Dr. Michael Stubblefield: No. I would never recommend that somebody just go out and do these on their own. I really want them to have a preferably experienced as well as skilled physical therapist try to walk them through the sorts of things that they would do. A lot of what you need to do is not intuitive, and that’s why the therapist is there, to try to guide you into the right things. And what people tend to do is they do the stuff that’s easy and works well, right? And that’s not always the things that need to be done for this.
So, stretches and conditioning exercises and strengthening exercises absolutely would be a part of a comprehensive rehabilitation program, but I really would like those guided by a licensed physical therapist.
Jamie DePolo: Okay, that makes sense, absolutely. And before we wrap up, some people have reported that they have itching in addition to the pain? Now is that common, and is that treated any differently, or is that still a nerve symptom?

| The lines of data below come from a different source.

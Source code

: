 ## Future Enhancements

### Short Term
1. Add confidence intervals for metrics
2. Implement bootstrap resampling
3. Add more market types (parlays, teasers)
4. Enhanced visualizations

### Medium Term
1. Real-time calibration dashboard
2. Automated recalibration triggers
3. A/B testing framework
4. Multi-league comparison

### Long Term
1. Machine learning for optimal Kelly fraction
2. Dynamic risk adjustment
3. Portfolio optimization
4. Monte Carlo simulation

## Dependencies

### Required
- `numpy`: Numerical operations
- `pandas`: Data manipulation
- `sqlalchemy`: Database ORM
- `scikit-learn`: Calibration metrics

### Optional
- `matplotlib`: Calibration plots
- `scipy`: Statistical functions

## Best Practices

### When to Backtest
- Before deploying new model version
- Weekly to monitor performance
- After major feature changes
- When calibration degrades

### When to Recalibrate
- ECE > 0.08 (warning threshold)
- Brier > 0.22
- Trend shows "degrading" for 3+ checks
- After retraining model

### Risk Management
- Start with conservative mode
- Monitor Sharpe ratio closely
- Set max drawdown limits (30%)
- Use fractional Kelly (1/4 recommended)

Dr. Michael Stubblefield: Yeah, exactly, great question. It’s just a part of the nerve symptoms. So, whenever you damage a nerve that’s going to a patch of skin, wherever, when you damage it, what happens is those nerve fibers just start firing. And it’s kind of random the way they fire, based on how you were injured and your own sensibilities and a number of factors we really don’t know. So what they’re doing is they’re sending false signals, like a short-circuiting wire, into the spinal cord and up to the brain.

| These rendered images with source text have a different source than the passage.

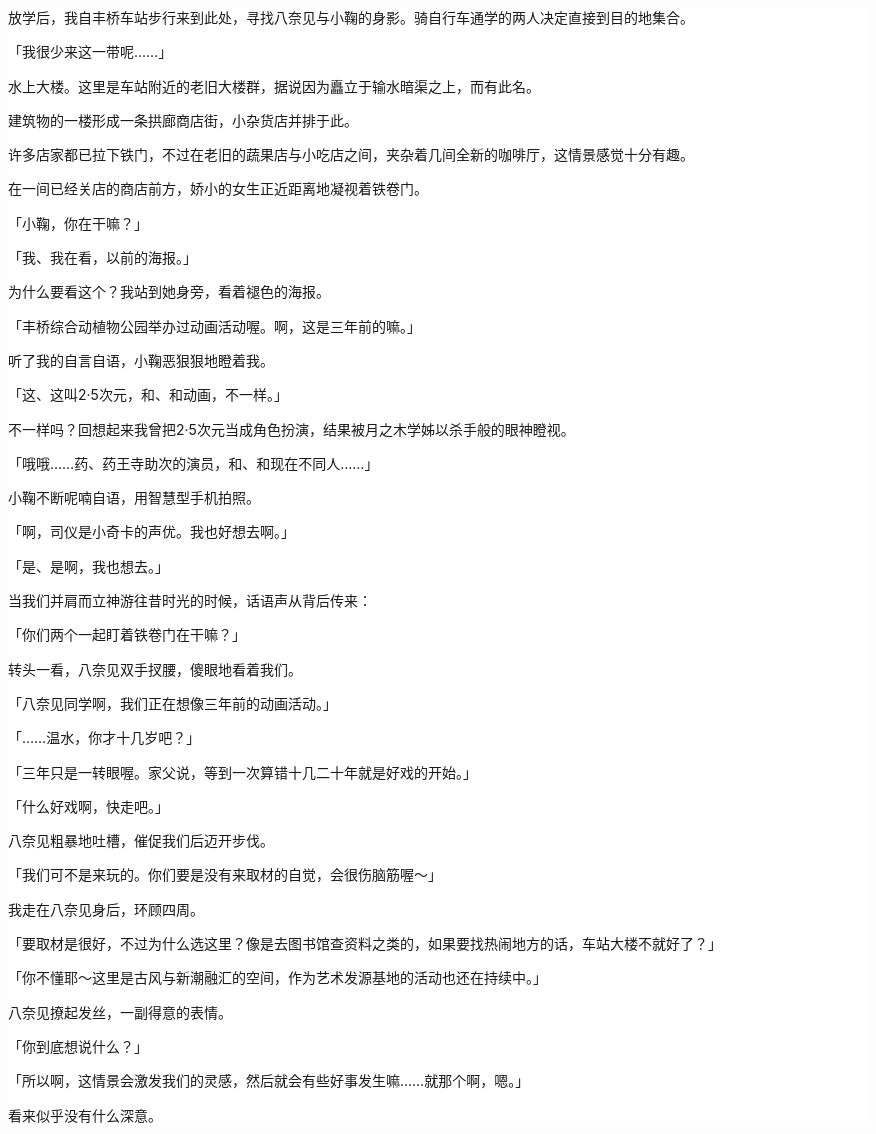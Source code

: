 放学后，我自丰桥车站步行来到此处，寻找八奈见与小鞠的身影。骑自行车通学的两人决定直接到目的地集合。

「我很少来这一带呢……」

水上大楼。这里是车站附近的老旧大楼群，据说因为矗立于输水暗渠之上，而有此名。

建筑物的一楼形成一条拱廊商店街，小杂货店并排于此。

许多店家都已拉下铁门，不过在老旧的蔬果店与小吃店之间，夹杂着几间全新的咖啡厅，这情景感觉十分有趣。

在一间已经关店的商店前方，娇小的女生正近距离地凝视着铁卷门。

「小鞠，你在干嘛？」

「我、我在看，以前的海报。」

为什么要看这个？我站到她身旁，看着褪色的海报。

「丰桥综合动植物公园举办过动画活动喔。啊，这是三年前的嘛。」

听了我的自言自语，小鞠恶狠狠地瞪着我。

「这、这叫2·5次元，和、和动画，不一样。」

不一样吗？回想起来我曾把2·5次元当成角色扮演，结果被月之木学姊以杀手般的眼神瞪视。

「哦哦……药、药王寺助次的演员，和、和现在不同人……」

小鞠不断呢喃自语，用智慧型手机拍照。

「啊，司仪是小奇卡的声优。我也好想去啊。」

「是、是啊，我也想去。」

当我们并肩而立神游往昔时光的时候，话语声从背后传来：

「你们两个一起盯着铁卷门在干嘛？」

转头一看，八奈见双手扠腰，傻眼地看着我们。

「八奈见同学啊，我们正在想像三年前的动画活动。」

「……温水，你才十几岁吧？」

「三年只是一转眼喔。家父说，等到一次算错十几二十年就是好戏的开始。」

「什么好戏啊，快走吧。」

八奈见粗暴地吐槽，催促我们后迈开步伐。

「我们可不是来玩的。你们要是没有来取材的自觉，会很伤脑筋喔～」

我走在八奈见身后，环顾四周。

「要取材是很好，不过为什么选这里？像是去图书馆查资料之类的，如果要找热闹地方的话，车站大楼不就好了？」

「你不懂耶～这里是古风与新潮融汇的空间，作为艺术发源基地的活动也还在持续中。」

八奈见撩起发丝，一副得意的表情。

「你到底想说什么？」

「所以啊，这情景会激发我们的灵感，然后就会有些好事发生嘛……就那个啊，嗯。」

看来似乎没有什么深意。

The brain is being met with this garbage input, it doesn’t know what to do with it. So it’s going to process it in the closest sort of analogous thing that it senses. So, it may process it as pain. It may process it as numbness, even though it’s not true numbness. Or it may process it as itching, or it may process it as electricity. So, itching, phantom pain, and all of those are really part and parcel of just a nerve being damaged and sending false signals into the brain.
Jamie DePolo: Okay, so, it sounds like the treatment would be…
Dr. Michael Stubblefield: The treatment would be the same.
Jamie DePolo: That makes sense. So, to sort of summarize for everybody, what would you say are the three main points, if someone is suffering from post-mastectomy pain syndrome, what would you want her to know?
Dr. Michael Stubblefield: So, the first one is to get an accurate diagnosis. There’s a lot of other causes of pain in the upper body other than post-mastectomy syndrome after breast cancer treatment. It can be a frozen shoulder. It can be cords in the axilla, these little fibrous bands that you can get. It can be a number of things. So you first want to make sure that it is post-mastectomy pain syndrome. And a pain specialist, most will have some knowledge of this. Rehab doctors like myself usually should have… the best would be to go to a cancer-specific rehab physician, if you can, to get the diagnosis.
The second thing, if you do have it, you really want, as your first starting point, to seek out a physical therapist who’s knowledgeable both in cancer and myofascial release. That’s really the first place to start, and for the majority of my patients, that does it, particularly early on. Earlier is better with the treatment of this. If it becomes chronic, it almost always gets harder to treat.
And then, the third is be patient, you know? It often takes a lot of time to find, for particularly the refractory patients, a combination of treatment modalities that is going to make your pain better.
Jamie DePolo: Excellent advice. Thank you so much. I think this will be very helpful for a lot of people who are suffering this very, very troubling side effect.
Dr. Michael Stubblefield: Thank you so much, Jamie. It’s really an honor to be here, and I appreciate being able to talk to the audience.